▶ [EXERCISE DESCRIPTION]: Search the material below for the string "Monorepo" and extract each line that has it.

▶ [DATA RECORDS]:
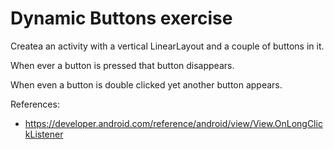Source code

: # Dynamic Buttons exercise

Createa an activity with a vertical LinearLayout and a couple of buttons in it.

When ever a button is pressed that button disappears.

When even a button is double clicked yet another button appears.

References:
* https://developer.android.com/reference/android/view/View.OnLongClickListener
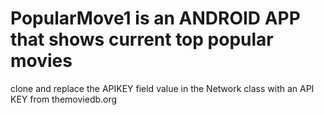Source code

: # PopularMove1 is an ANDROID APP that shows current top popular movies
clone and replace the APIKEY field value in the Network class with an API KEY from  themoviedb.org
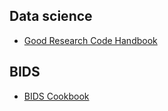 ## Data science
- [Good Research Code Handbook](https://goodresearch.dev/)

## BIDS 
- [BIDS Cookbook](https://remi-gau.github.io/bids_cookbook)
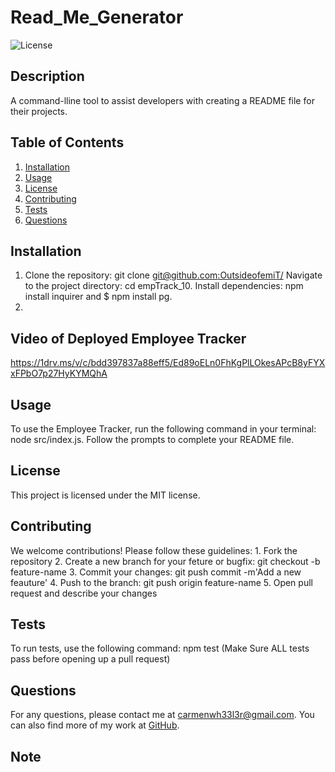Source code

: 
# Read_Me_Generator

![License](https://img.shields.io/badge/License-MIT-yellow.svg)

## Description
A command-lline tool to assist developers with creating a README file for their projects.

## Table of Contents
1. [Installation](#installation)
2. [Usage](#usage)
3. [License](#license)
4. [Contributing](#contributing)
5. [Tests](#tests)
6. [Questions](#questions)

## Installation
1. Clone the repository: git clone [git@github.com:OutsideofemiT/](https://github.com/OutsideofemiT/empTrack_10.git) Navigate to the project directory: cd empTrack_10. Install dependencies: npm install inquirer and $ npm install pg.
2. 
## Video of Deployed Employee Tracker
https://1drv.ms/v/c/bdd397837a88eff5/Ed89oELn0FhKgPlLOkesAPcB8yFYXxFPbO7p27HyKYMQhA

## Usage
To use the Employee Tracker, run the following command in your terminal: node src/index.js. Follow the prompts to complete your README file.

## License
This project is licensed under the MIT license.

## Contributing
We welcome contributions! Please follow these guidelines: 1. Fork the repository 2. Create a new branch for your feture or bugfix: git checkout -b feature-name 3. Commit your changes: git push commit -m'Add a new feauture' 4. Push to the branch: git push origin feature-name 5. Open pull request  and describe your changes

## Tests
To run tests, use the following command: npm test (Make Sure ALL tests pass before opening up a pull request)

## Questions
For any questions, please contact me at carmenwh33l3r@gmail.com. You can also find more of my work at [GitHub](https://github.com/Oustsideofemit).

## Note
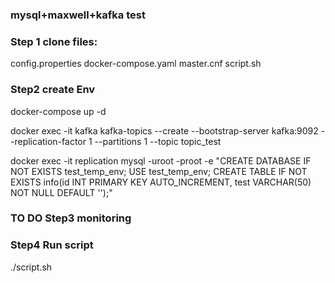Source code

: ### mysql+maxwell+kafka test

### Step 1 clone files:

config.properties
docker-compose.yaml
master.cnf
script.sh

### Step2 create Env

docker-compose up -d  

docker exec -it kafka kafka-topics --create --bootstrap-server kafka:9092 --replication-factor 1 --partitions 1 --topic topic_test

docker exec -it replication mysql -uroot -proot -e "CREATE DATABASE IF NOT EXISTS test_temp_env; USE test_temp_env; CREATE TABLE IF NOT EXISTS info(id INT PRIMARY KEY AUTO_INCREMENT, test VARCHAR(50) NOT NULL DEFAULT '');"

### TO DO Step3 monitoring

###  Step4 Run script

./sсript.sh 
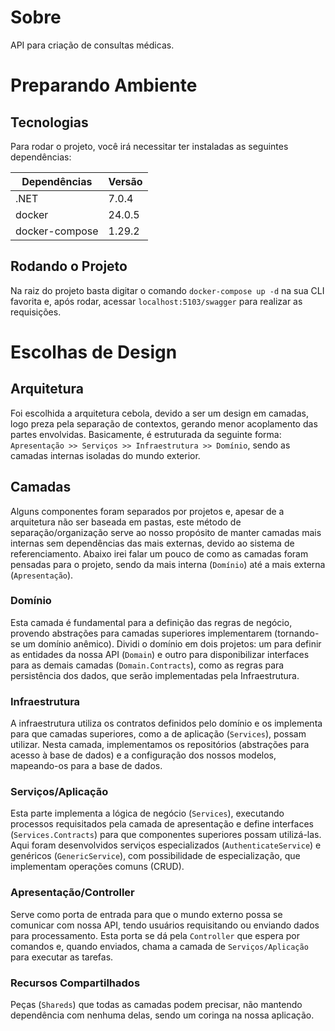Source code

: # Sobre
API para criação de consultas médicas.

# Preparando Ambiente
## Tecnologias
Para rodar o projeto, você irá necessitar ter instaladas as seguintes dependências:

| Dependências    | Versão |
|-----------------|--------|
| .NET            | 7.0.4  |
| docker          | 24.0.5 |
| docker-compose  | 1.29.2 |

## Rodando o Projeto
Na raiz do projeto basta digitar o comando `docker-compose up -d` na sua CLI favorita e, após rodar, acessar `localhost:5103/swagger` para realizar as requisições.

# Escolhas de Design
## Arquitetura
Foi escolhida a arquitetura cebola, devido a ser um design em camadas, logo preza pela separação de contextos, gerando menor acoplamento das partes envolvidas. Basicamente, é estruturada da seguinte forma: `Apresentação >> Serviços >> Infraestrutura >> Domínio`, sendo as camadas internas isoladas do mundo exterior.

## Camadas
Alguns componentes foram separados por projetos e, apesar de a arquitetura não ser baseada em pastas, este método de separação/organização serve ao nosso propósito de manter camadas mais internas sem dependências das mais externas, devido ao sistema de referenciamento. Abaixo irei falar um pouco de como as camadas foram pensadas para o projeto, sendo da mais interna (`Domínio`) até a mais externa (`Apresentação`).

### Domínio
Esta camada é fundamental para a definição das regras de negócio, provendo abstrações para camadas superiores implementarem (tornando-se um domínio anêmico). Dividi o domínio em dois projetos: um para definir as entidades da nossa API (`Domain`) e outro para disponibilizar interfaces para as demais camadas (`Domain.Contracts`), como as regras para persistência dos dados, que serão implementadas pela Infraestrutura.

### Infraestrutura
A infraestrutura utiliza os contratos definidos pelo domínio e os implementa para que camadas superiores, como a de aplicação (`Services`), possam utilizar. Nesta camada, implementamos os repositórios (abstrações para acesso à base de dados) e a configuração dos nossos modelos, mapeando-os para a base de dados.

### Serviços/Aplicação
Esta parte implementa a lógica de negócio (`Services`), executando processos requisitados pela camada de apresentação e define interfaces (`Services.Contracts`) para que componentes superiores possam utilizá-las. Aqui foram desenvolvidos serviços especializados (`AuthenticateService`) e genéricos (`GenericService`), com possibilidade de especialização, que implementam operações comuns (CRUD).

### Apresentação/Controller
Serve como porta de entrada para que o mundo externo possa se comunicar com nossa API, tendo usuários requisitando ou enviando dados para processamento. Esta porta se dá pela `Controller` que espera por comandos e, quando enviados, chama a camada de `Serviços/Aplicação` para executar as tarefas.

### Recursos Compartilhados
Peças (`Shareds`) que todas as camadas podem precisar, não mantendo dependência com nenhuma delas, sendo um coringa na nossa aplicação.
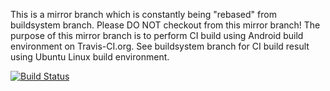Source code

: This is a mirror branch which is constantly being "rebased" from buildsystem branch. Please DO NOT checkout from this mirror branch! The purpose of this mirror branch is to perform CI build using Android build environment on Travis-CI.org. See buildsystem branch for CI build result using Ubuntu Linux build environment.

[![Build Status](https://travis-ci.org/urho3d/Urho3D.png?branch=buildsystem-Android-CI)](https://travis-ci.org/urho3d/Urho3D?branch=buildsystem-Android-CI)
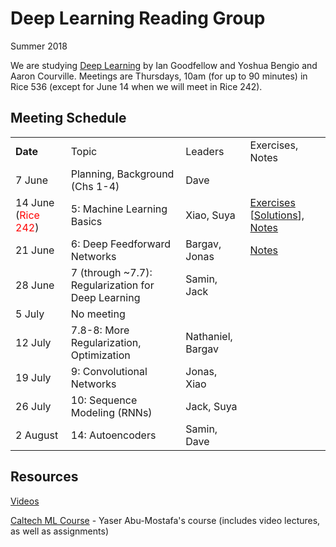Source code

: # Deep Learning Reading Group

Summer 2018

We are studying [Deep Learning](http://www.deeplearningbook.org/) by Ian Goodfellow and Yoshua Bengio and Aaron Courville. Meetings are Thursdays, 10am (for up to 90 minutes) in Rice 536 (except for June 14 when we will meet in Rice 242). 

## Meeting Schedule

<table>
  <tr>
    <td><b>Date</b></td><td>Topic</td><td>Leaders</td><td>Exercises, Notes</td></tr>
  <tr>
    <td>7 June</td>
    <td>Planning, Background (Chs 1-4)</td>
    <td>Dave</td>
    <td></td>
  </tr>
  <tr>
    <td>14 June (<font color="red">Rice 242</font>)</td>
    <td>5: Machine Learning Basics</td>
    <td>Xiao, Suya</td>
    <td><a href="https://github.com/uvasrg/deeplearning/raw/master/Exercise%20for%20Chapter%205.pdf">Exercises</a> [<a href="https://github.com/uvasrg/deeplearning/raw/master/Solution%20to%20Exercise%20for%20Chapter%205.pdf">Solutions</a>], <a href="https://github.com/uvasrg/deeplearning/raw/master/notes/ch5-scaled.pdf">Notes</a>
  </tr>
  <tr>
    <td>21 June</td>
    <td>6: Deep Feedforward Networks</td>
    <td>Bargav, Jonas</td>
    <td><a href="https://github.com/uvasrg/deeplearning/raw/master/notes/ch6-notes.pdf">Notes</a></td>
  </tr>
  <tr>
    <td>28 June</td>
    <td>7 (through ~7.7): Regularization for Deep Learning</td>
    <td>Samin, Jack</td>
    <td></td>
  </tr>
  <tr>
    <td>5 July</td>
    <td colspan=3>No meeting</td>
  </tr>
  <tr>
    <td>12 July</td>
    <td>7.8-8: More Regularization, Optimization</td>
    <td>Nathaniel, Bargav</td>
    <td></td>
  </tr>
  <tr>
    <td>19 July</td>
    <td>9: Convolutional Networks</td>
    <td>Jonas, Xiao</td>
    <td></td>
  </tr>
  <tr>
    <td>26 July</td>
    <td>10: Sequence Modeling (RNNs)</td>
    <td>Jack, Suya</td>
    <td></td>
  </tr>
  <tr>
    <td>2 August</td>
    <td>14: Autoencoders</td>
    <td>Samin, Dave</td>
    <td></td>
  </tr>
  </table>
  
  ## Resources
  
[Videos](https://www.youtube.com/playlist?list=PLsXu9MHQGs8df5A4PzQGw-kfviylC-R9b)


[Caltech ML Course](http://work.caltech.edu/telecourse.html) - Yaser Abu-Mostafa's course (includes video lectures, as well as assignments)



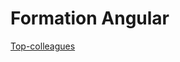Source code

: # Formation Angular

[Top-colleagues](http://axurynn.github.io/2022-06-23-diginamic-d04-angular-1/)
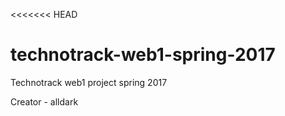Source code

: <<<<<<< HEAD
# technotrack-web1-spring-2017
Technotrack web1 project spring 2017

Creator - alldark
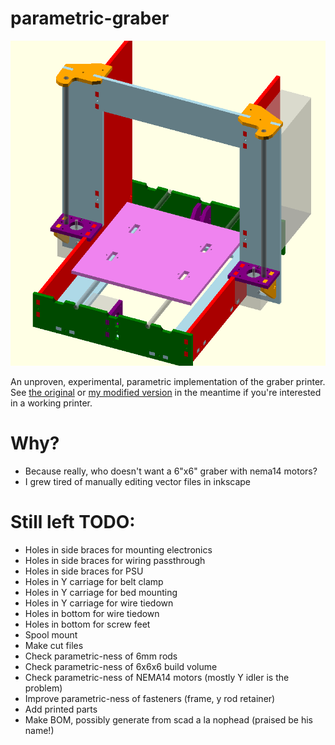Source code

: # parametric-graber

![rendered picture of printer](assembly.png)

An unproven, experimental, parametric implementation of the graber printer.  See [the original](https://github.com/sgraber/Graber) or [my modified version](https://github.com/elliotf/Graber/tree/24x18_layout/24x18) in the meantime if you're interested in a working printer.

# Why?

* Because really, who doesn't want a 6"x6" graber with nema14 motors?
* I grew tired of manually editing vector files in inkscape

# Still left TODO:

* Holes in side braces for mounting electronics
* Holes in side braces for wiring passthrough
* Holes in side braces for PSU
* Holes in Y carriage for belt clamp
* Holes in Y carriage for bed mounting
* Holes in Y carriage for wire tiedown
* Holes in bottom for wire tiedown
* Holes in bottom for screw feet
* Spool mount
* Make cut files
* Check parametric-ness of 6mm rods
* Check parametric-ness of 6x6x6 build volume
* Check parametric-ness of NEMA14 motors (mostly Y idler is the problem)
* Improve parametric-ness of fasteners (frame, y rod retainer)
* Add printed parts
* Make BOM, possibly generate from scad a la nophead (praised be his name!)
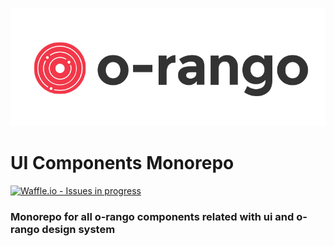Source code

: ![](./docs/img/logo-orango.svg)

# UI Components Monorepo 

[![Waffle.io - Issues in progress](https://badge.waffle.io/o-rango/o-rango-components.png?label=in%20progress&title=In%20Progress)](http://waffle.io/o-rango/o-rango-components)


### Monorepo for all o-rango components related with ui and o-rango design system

▶ [ANSWER FOR THE TASK]:
# UI Components Monorepo 
### Monorepo for all o-rango components related with ui and o-rango design system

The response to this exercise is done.